Elections in Sicily: Walkup to National General Elections
ROME -- For a change the pollsters were on target. In a regional election Sunday in Sicily, a fledgling center-right coalition trounced the slightly center-left party of former Premier Matteo Renzi in deep trouble. The showing of the center-right coalition, which brought together three unlikely bedfellows, beginning with Silvio Berlusconi, is being seen as proof that middle-of-the road politics no longer work in Italy.
The confrontation in Sicily for the national leadership overshadowed the island vote itself. Renzi's Partito Democratico (PD) won a mere 13.2% of the vote by comparison with its 33.6% in elections in the same Sicily just three years ago. In this election the PD headed a four-party center-left coalition who together won a mere 18.5%. This poor showing is seen as a serious forecast of things to come in March, when national general elections are slated under a brand new election law. The timing of that vote seems fairly secure unless, of course, the Partito Democratico-led government, headed by Premier Paolo Gentiloni since last December, is brought down beforehand, as seems unlikely, at least at present.

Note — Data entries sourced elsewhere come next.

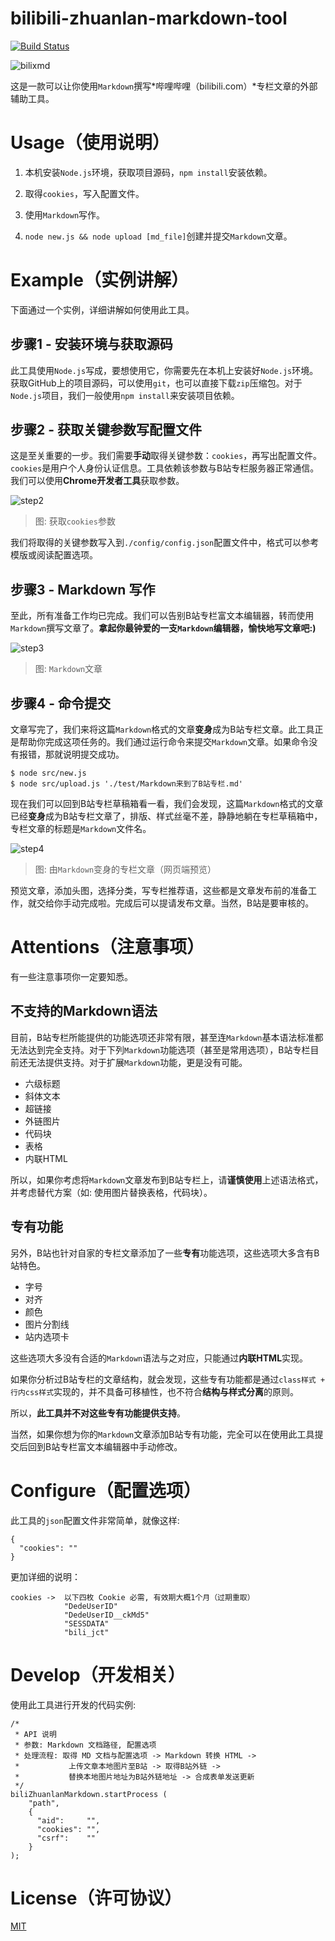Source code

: # bilibili-zhuanlan-markdown-tool

[![Build Status](https://travis-ci.org/zihengCat/bilibili-zhuanlan-markdown-tool.svg?branch=master)](https://travis-ci.org/zihengCat/bilibili-zhuanlan-markdown-tool)

![bilixmd][bilixmd]

这是一款可以让你使用`Markdown`撰写*哔哩哔哩（bilibili.com）*专栏文章的外部辅助工具。

# Usage（使用说明）

1. 本机安装`Node.js`环境，获取项目源码，`npm install`安装依赖。

2. 取得`cookies`，写入配置文件。

3. 使用`Markdown`写作。

4. `node new.js && node upload [md_file]`创建并提交`Markdown`文章。

# Example（实例讲解）

下面通过一个实例，详细讲解如何使用此工具。

## 步骤1 - 安装环境与获取源码

此工具使用`Node.js`写成，要想使用它，你需要先在本机上安装好`Node.js`环境。
获取GitHub上的项目源码，可以使用`git`，也可以直接下载`zip`压缩包。对于`Node.js`项目，我们一般使用`npm install`来安装项目依赖。

## 步骤2 - 获取关键参数写配置文件

这是至关重要的一步。我们需要**手动**取得关键参数：`cookies`，再写出配置文件。`cookies`是用户个人身份认证信息。工具依赖该参数与B站专栏服务器正常通信。我们可以使用**Chrome开发者工具**获取参数。

![step2][step2]

> 图: 获取`cookies`参数

我们将取得的关键参数写入到`./config/config.json`配置文件中，格式可以参考模版或阅读配置选项。

## 步骤3 - Markdown 写作

至此，所有准备工作均已完成。我们可以告别B站专栏富文本编辑器，转而使用`Markdown`撰写文章了。**拿起你最钟爱的一支`Markdown`编辑器，愉快地写文章吧:)**

![step3][step3]

> 图: `Markdown`文章

## 步骤4 - 命令提交

文章写完了，我们来将这篇`Markdown`格式的文章**变身**成为B站专栏文章。此工具正是帮助你完成这项任务的。我们通过运行命令来提交`Markdown`文章。如果命令没有报错，那就说明提交成功。
```
$ node src/new.js
$ node src/upload.js './test/Markdown来到了B站专栏.md'
```
现在我们可以回到B站专栏草稿箱看一看，我们会发现，这篇`Markdown`格式的文章已经**变身**成为B站专栏文章了，排版、样式丝毫不差，静静地躺在专栏草稿箱中，专栏文章的标题是`Markdown`文件名。

![step4][step4]

> 图: 由`Markdown`变身的专栏文章（网页端预览）

预览文章，添加头图，选择分类，写专栏推荐语，这些都是文章发布前的准备工作，就交给你手动完成啦。完成后可以提请发布文章。当然，B站是要审核的。

# Attentions（注意事项）

有一些注意事项你一定要知悉。

## 不支持的Markdown语法

目前，B站专栏所能提供的功能选项还非常有限，甚至连`Markdown`基本语法标准都无法达到完全支持。对于下列`Markdown`功能选项（甚至是常用选项），B站专栏目前还无法提供支持。对于扩展`Markdown`功能，更是没有可能。

- 六级标题
- 斜体文本
- 超链接
- 外链图片
- 代码块
- 表格
- 内联HTML

所以，如果你考虑将`Markdown`文章发布到B站专栏上，请**谨慎使用**上述语法格式，并考虑替代方案（如: 使用图片替换表格，代码块）。

## 专有功能

另外，B站也针对自家的专栏文章添加了一些**专有**功能选项，这些选项大多含有B站特色。

- 字号
- 对齐
- 颜色
- 图片分割线
- 站内选项卡

这些选项大多没有合适的`Markdown`语法与之对应，只能通过**内联HTML**实现。

如果你分析过B站专栏的文章结构，就会发现，这些专有功能都是通过`class样式 + 行内css样式`实现的，并不具备可移植性，也不符合**结构与样式分离**的原则。

所以，**此工具并不对这些专有功能提供支持**。

当然，如果你想为你的`Markdown`文章添加B站专有功能，完全可以在使用此工具提交后回到B站专栏富文本编辑器中手动修改。

# Configure（配置选项）

此工具的`json`配置文件非常简单，就像这样:

```
{
  "cookies": ""
}
```

更加详细的说明：

```
cookies ->  以下四枚 Cookie 必需, 有效期大概1个月（过期重取）
            "DedeUserID"
            "DedeUserID__ckMd5"
            "SESSDATA"
            "bili_jct"
```

# Develop（开发相关）

使用此工具进行开发的代码实例:

```
/*
 * API 说明
 * 参数: Markdown 文档路径, 配置选项
 * 处理流程: 取得 MD 文档与配置选项 -> Markdown 转换 HTML ->
 *           上传文章本地图片至B站 -> 取得B站外链 ->
 *           替换本地图片地址为B站外链地址 -> 合成表单发送更新
 */
biliZhuanlanMarkdown.startProcess (
    "path",
    {
      "aid":     "",
      "cookies": "",
      "csrf":    ""
    }
);
```

# License（许可协议）

[MIT](./LICENSE)

[bilixmd]: ./docs/bilixmd.png
[step2]:   ./docs/step2.png
[step3]:   ./docs/step3.png
[step4]:   ./docs/step4.png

Less than half those entitled to vote went to the polls, or 2.1 million out of 4.6 million, but the candidate backed by the center-right coalition for governor of Sicily, Nello Musumeci, walked away with a healthy 39%. Just four years ago, when Renzi's Partito Democratico won 40% of the national vote, it was considered an astonishing victory.
Former Premier Silvio Berlusconi (81 years old) was jubilant for successfully storming his back onto the political scene after a long hiatus caused by his judicial problems. These brought his being disallowed to hold public office, along with a period of enforced social service in a home for the aged at Cesano Boscone in 2014. But with the Sicilian vote he is back again as mover and shaker, and in a big way.
Berlusconi's two partners in the coalition, created less than one month ago, were Matteo Salvini, head of the Northern League and Giorgia Meloni, head of a tiny party (perhaps 5% in national polls) called Fratelli d'Italia. Needless to say, each of the trio of coalition partners, beginning with Berlusconi and his revived Forza Italia (perhaps to be renamed Rivoluzione Italia), claimed the victory as its success. Once entirely pro-Padania, Salvini, anti-EU and anti-immigrant, kited the League into a national political force, whose strength in Sicily is all the more surprising in light of its localized past. "Our votes were decisive for Musumecci," Salvini proclaimed proudly on Monday.
Meloni, 40, a former journalist and a new mother, said exactly the same. "Musumeci is my triumph," she said Tuesday. "With the candidate Silvio wanted [Prof. Gaetano Armao] we would have lost. I am very happy: when Fratelli d'Italia was born we had almost no resources, but today we are a determining force."
The normally aggressive Movimento Cinque Stelle (M5S) trailed closely behind the center-right, winning 35%, or only 4% below the Berlusconi coalition. In fact, running on its own without partners, the M5S established itself as the most robust single party on the island. That said, the showing of the party now headed by Luigi Di Maio (but still identified with founding father, Beppe Grillo) showed weaknesses: the turnout of the young voters expected to vote M5S was poor, and the party has had a bad press recently due to the past year of scandals in its running two of Italy's largest and most important cities, Rome and Turin.
The Sicilian vote confirms the troubles facing Matteo Renzi and his party as well. After unexpectedly losing a crucial referendum on constitutional reform last December, he was obliged to resign as premier but took over as president of the PD. But the party was weakened seriously when Pier Luigi Bersani and Massimo D'Alema, the party's leftists, split, creating their own mini-party, the Movimento Democratico e Progressista (MDP). Until this vote Renzi was the foremost PD candidate for premier, but challenges to his leadership are now legion.
After the Sicilian vote, the left itself is desperately seeking a way out. Although Renzi just declared, "They are not going to shove me aside," possible alternatives from the left for premier are under discussion. One is the respected Pietro Grasso, Italian Senate president since 2013, who would theoretically head a brand new (that is, to be created) left-leaning party or possibly join forces with Pier Luigi Bersani. Grasso resigned formally from the PD last week. Another potential candidate is Giuliano Pisapia, the no less respected independent former mayor of Milan, but who is already in conflict with the splinter leftist crowd under Bersani and D'Alema.
In the largest sense, then, Berlusconi is once again a force to be reckoned with -- but the only force just now able to reckon with him is the M5S.